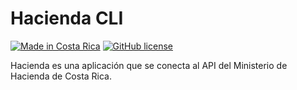 # Hacienda CLI

[![Made in Costa Rica](https://img.shields.io/badge/made%20in-%20Costa%20Rica-blue.svg?logo=data:image/svg%2bxml;base64,PHN2ZyB4bWxucz0iaHR0cDovL3d3dy53My5vcmcvMjAwMC9zdmciIGlkPSJmbGFnLWljb25zLWNyIiB2aWV3Qm94PSIwIDAgNjQwIDQ4MCI+CiAgPGcgZmlsbC1ydWxlPSJldmVub2RkIiBzdHJva2Utd2lkdGg9IjFwdCI+CiAgICA8cGF0aCBmaWxsPSIjMDAwMGI0IiBkPSJNMCAwaDY0MHY0ODBIMHoiLz4KICAgIDxwYXRoIGZpbGw9IiNmZmYiIGQ9Ik0wIDc1LjRoNjQwdjMyMi4zSDB6Ii8+CiAgICA8cGF0aCBmaWxsPSIjZDkwMDAwIiBkPSJNMCAxNTcuN2g2NDB2MTU3LjdIMHoiLz4KICA8L2c+Cjwvc3ZnPgo=)](https://es.wikipedia.org/wiki/Costa_Rica)
[![GitHub license](https://img.shields.io/badge/license-Apache%20License%202.0-blue.svg?style=flat)](https://www.apache.org/licenses/LICENSE-2.0)

Hacienda es una aplicación que se conecta al API del Ministerio de Hacienda de Costa Rica.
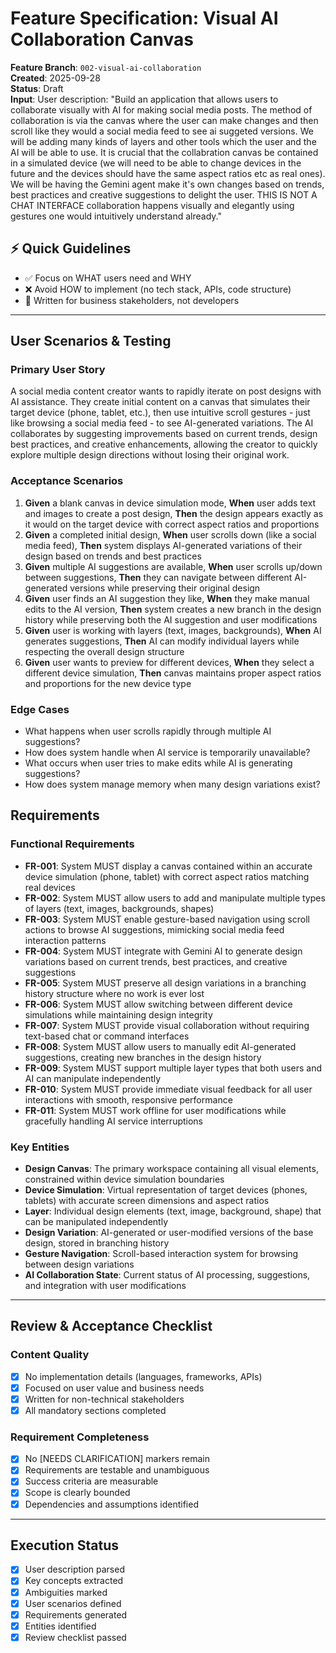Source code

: # Feature Specification: Visual AI Collaboration Canvas

**Feature Branch**: `002-visual-ai-collaboration`  
**Created**: 2025-09-28  
**Status**: Draft  
**Input**: User description: "Build an application that allows users to collaborate visually with AI for making social media posts. The method of collaboration is via the canvas where the user can make changes and then scroll like they would a social media feed to see ai suggeted versions. We will be adding many kinds of layers and other tools which the user and the AI will be able to use. It is crucial that the collabration canvas be contained in a simulated device (we will need to be able to change devices in the future and the devices should have the same aspect ratios etc as real ones). We will be having the Gemini agent make it's own changes based on trends, best practices and creative suggestions to delight the user. THIS IS NOT A CHAT INTERFACE collaboration happens visually and elegantly using gestures one would intuitively understand already."

## ⚡ Quick Guidelines
- ✅ Focus on WHAT users need and WHY
- ❌ Avoid HOW to implement (no tech stack, APIs, code structure)
- 👥 Written for business stakeholders, not developers

---

## User Scenarios & Testing

### Primary User Story
A social media content creator wants to rapidly iterate on post designs with AI assistance. They create initial content on a canvas that simulates their target device (phone, tablet, etc.), then use intuitive scroll gestures - just like browsing a social media feed - to see AI-generated variations. The AI collaborates by suggesting improvements based on current trends, design best practices, and creative enhancements, allowing the creator to quickly explore multiple design directions without losing their original work.

### Acceptance Scenarios
1. **Given** a blank canvas in device simulation mode, **When** user adds text and images to create a post design, **Then** the design appears exactly as it would on the target device with correct aspect ratios and proportions
2. **Given** a completed initial design, **When** user scrolls down (like a social media feed), **Then** system displays AI-generated variations of their design based on trends and best practices
3. **Given** multiple AI suggestions are available, **When** user scrolls up/down between suggestions, **Then** they can navigate between different AI-generated versions while preserving their original design
4. **Given** user finds an AI suggestion they like, **When** they make manual edits to the AI version, **Then** system creates a new branch in the design history while preserving both the AI suggestion and user modifications
5. **Given** user is working with layers (text, images, backgrounds), **When** AI generates suggestions, **Then** AI can modify individual layers while respecting the overall design structure
6. **Given** user wants to preview for different devices, **When** they select a different device simulation, **Then** canvas maintains proper aspect ratios and proportions for the new device type

### Edge Cases
- What happens when user scrolls rapidly through multiple AI suggestions?
- How does system handle when AI service is temporarily unavailable?
- What occurs when user tries to make edits while AI is generating suggestions?
- How does system manage memory when many design variations exist?

## Requirements

### Functional Requirements
- **FR-001**: System MUST display a canvas contained within an accurate device simulation (phone, tablet) with correct aspect ratios matching real devices
- **FR-002**: System MUST allow users to add and manipulate multiple types of layers (text, images, backgrounds, shapes)
- **FR-003**: System MUST enable gesture-based navigation using scroll actions to browse AI suggestions, mimicking social media feed interaction patterns
- **FR-004**: System MUST integrate with Gemini AI to generate design variations based on current trends, best practices, and creative suggestions
- **FR-005**: System MUST preserve all design variations in a branching history structure where no work is ever lost
- **FR-006**: System MUST allow switching between different device simulations while maintaining design integrity
- **FR-007**: System MUST provide visual collaboration without requiring text-based chat or command interfaces
- **FR-008**: System MUST allow users to manually edit AI-generated suggestions, creating new branches in the design history
- **FR-009**: System MUST support multiple layer types that both users and AI can manipulate independently
- **FR-010**: System MUST provide immediate visual feedback for all user interactions with smooth, responsive performance
- **FR-011**: System MUST work offline for user modifications while gracefully handling AI service interruptions

### Key Entities
- **Design Canvas**: The primary workspace containing all visual elements, constrained within device simulation boundaries
- **Device Simulation**: Virtual representation of target devices (phones, tablets) with accurate screen dimensions and aspect ratios
- **Layer**: Individual design elements (text, image, background, shape) that can be manipulated independently
- **Design Variation**: AI-generated or user-modified versions of the base design, stored in branching history
- **Gesture Navigation**: Scroll-based interaction system for browsing between design variations
- **AI Collaboration State**: Current status of AI processing, suggestions, and integration with user modifications

---

## Review & Acceptance Checklist

### Content Quality
- [x] No implementation details (languages, frameworks, APIs)
- [x] Focused on user value and business needs
- [x] Written for non-technical stakeholders
- [x] All mandatory sections completed

### Requirement Completeness
- [x] No [NEEDS CLARIFICATION] markers remain
- [x] Requirements are testable and unambiguous  
- [x] Success criteria are measurable
- [x] Scope is clearly bounded
- [x] Dependencies and assumptions identified

---

## Execution Status

- [x] User description parsed
- [x] Key concepts extracted
- [x] Ambiguities marked
- [x] User scenarios defined
- [x] Requirements generated
- [x] Entities identified
- [x] Review checklist passed
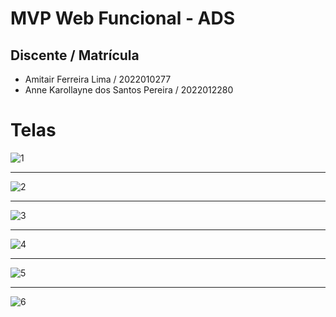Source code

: # MVP Web Funcional - ADS
## Discente / Matrícula
  - Amitair Ferreira Lima / 2022010277
  - Anne Karollayne dos Santos Pereira / 2022012280

# Telas
![1](https://github.com/amitairferreira/mvp-ADS/assets/100969789/8bd0bbad-9b64-44b5-849c-09e7ceb4edb0)

---

![2](https://github.com/amitairferreira/mvp-ADS/assets/100969789/ea9fec4e-3d46-4f37-9b1d-92b24942eded)

---

![3](https://github.com/amitairferreira/mvp-ADS/assets/100969789/36e6361c-5741-4079-beb0-811a985dc23b)

---

![4](https://github.com/amitairferreira/mvp-ADS/assets/100969789/7bae6cb8-7fbb-46c4-b431-d97b9eeacd7e)

---

![5](https://github.com/amitairferreira/mvp-ADS/assets/100969789/1a5ba288-dbed-42d8-8e25-e7e40755f4ca)

---

![6](https://github.com/amitairferreira/mvp-ADS/assets/100969789/1b7675d4-3373-4d32-a4db-a0668e1d77c2)
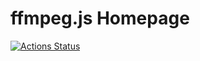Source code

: ffmpeg.js Homepage
==================

[![Actions Status](https://github.com/ffmpegjs/ffmpegjs.github.io/workflows/Build%20and%20deploy%20to%20master%20branch/badge.svg)](https://github.com/ffmpegjs/ffmpegjs.github.io/actions)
————————
- **What is being asked**
Each record above must be returned exactly as written, with its pictures omitted.

- **Response**
 # Hacienda CLI

[![Made in Costa Rica](https://img.shields.io/badge/made%20in-%20Costa%20Rica-blue.svg?logo=data:image/svg%2bxml;base64,PHN2ZyB4bWxucz0iaHR0cDovL3d3dy53My5vcmcvMjAwMC9zdmciIGlkPSJmbGFnLWljb25zLWNyIiB2aWV3Qm94PSIwIDAgNjQwIDQ4MCI+CiAgPGcgZmlsbC1ydWxlPSJldmVub2RkIiBzdHJva2Utd2lkdGg9IjFwdCI+CiAgICA8cGF0aCBmaWxsPSIjMDAwMGI0IiBkPSJNMCAwaDY0MHY0ODBIMHoiLz4KICAgIDxwYXRoIGZpbGw9IiNmZmYiIGQ9Ik0wIDc1LjRoNjQwdjMyMi4zSDB6Ii8+CiAgICA8cGF0aCBmaWxsPSIjZDkwMDAwIiBkPSJNMCAxNTcuN2g2NDB2MTU3LjdIMHoiLz4KICA8L2c+Cjwvc3ZnPgo=)](https://es.wikipedia.org/wiki/Costa_Rica)
[![GitHub license](https://img.shields.io/badge/license-Apache%20License%202.0-blue.svg?style=flat)](https://www.apache.org/licenses/LICENSE-2.0)

Hacienda es una aplicación que se conecta al API del Ministerio de Hacienda de Costa Rica.
Source code

: # Feature Specification: Visual AI Collaboration Canvas

**Feature Branch**: `002-visual-ai-collaboration`  
**Created**: 2025-09-28  
**Status**: Draft  
**Input**: User description: "Build an application that allows users to collaborate visually with AI for making social media posts. The method of collaboration is via the canvas where the user can make changes and then scroll like they would a social media feed to see ai suggeted versions. We will be adding many kinds of layers and other tools which the user and the AI will be able to use. It is crucial that the collabration canvas be contained in a simulated device (we will need to be able to change devices in the future and the devices should have the same aspect ratios etc as real ones). We will be having the Gemini agent make it's own changes based on trends, best practices and creative suggestions to delight the user. THIS IS NOT A CHAT INTERFACE collaboration happens visually and elegantly using gestures one would intuitively understand already."

## ⚡ Quick Guidelines
- ✅ Focus on WHAT users need and WHY
- ❌ Avoid HOW to implement (no tech stack, APIs, code structure)
- 👥 Written for business stakeholders, not developers

---

## User Scenarios & Testing

### Primary User Story
A social media content creator wants to rapidly iterate on post designs with AI assistance. They create initial content on a canvas that simulates their target device (phone, tablet, etc.), then use intuitive scroll gestures - just like browsing a social media feed - to see AI-generated variations. The AI collaborates by suggesting improvements based on current trends, design best practices, and creative enhancements, allowing the creator to quickly explore multiple design directions without losing their original work.

### Acceptance Scenarios
1. **Given** a blank canvas in device simulation mode, **When** user adds text and images to create a post design, **Then** the design appears exactly as it would on the target device with correct aspect ratios and proportions
2. **Given** a completed initial design, **When** user scrolls down (like a social media feed), **Then** system displays AI-generated variations of their design based on trends and best practices
3. **Given** multiple AI suggestions are available, **When** user scrolls up/down between suggestions, **Then** they can navigate between different AI-generated versions while preserving their original design
4. **Given** user finds an AI suggestion they like, **When** they make manual edits to the AI version, **Then** system creates a new branch in the design history while preserving both the AI suggestion and user modifications
5. **Given** user is working with layers (text, images, backgrounds), **When** AI generates suggestions, **Then** AI can modify individual layers while respecting the overall design structure
6. **Given** user wants to preview for different devices, **When** they select a different device simulation, **Then** canvas maintains proper aspect ratios and proportions for the new device type

### Edge Cases
- What happens when user scrolls rapidly through multiple AI suggestions?
- How does system handle when AI service is temporarily unavailable?
- What occurs when user tries to make edits while AI is generating suggestions?
- How does system manage memory when many design variations exist?

## Requirements

### Functional Requirements
- **FR-001**: System MUST display a canvas contained within an accurate device simulation (phone, tablet) with correct aspect ratios matching real devices
- **FR-002**: System MUST allow users to add and manipulate multiple types of layers (text, images, backgrounds, shapes)
- **FR-003**: System MUST enable gesture-based navigation using scroll actions to browse AI suggestions, mimicking social media feed interaction patterns
- **FR-004**: System MUST integrate with Gemini AI to generate design variations based on current trends, best practices, and creative suggestions
- **FR-005**: System MUST preserve all design variations in a branching history structure where no work is ever lost
- **FR-006**: System MUST allow switching between different device simulations while maintaining design integrity
- **FR-007**: System MUST provide visual collaboration without requiring text-based chat or command interfaces
- **FR-008**: System MUST allow users to manually edit AI-generated suggestions, creating new branches in the design history
- **FR-009**: System MUST support multiple layer types that both users and AI can manipulate independently
- **FR-010**: System MUST provide immediate visual feedback for all user interactions with smooth, responsive performance
- **FR-011**: System MUST work offline for user modifications while gracefully handling AI service interruptions

### Key Entities
- **Design Canvas**: The primary workspace containing all visual elements, constrained within device simulation boundaries
- **Device Simulation**: Virtual representation of target devices (phones, tablets) with accurate screen dimensions and aspect ratios
- **Layer**: Individual design elements (text, image, background, shape) that can be manipulated independently
- **Design Variation**: AI-generated or user-modified versions of the base design, stored in branching history
- **Gesture Navigation**: Scroll-based interaction system for browsing between design variations
- **AI Collaboration State**: Current status of AI processing, suggestions, and integration with user modifications

---

## Review & Acceptance Checklist

### Content Quality
- [x] No implementation details (languages, frameworks, APIs)
- [x] Focused on user value and business needs
- [x] Written for non-technical stakeholders
- [x] All mandatory sections completed

### Requirement Completeness
- [x] No [NEEDS CLARIFICATION] markers remain
- [x] Requirements are testable and unambiguous  
- [x] Success criteria are measurable
- [x] Scope is clearly bounded
- [x] Dependencies and assumptions identified

---

## Execution Status

- [x] User description parsed
- [x] Key concepts extracted
- [x] Ambiguities marked
- [x] User scenarios defined
- [x] Requirements generated
- [x] Entities identified
- [x] Review checklist passed
Source code

: # MVP Web Funcional - ADS
## Discente / Matrícula
  - Amitair Ferreira Lima / 2022010277
  - Anne Karollayne dos Santos Pereira / 2022012280

# Telas
![1](https://github.com/amitairferreira/mvp-ADS/assets/100969789/8bd0bbad-9b64-44b5-849c-09e7ceb4edb0)

---

![2](https://github.com/amitairferreira/mvp-ADS/assets/100969789/ea9fec4e-3d46-4f37-9b1d-92b24942eded)

---

![3](https://github.com/amitairferreira/mvp-ADS/assets/100969789/36e6361c-5741-4079-beb0-811a985dc23b)

---

![4](https://github.com/amitairferreira/mvp-ADS/assets/100969789/7bae6cb8-7fbb-46c4-b431-d97b9eeacd7e)

---

![5](https://github.com/amitairferreira/mvp-ADS/assets/100969789/1a5ba288-dbed-42d8-8e25-e7e40755f4ca)

---

![6](https://github.com/amitairferreira/mvp-ADS/assets/100969789/1b7675d4-3373-4d32-a4db-a0668e1d77c2)
Source code

: ffmpeg.js Homepage
==================

[![Actions Status](https://github.com/ffmpegjs/ffmpegjs.github.io/workflows/Build%20and%20deploy%20to%20master%20branch/badge.svg)](https://github.com/ffmpegjs/ffmpegjs.github.io/actions)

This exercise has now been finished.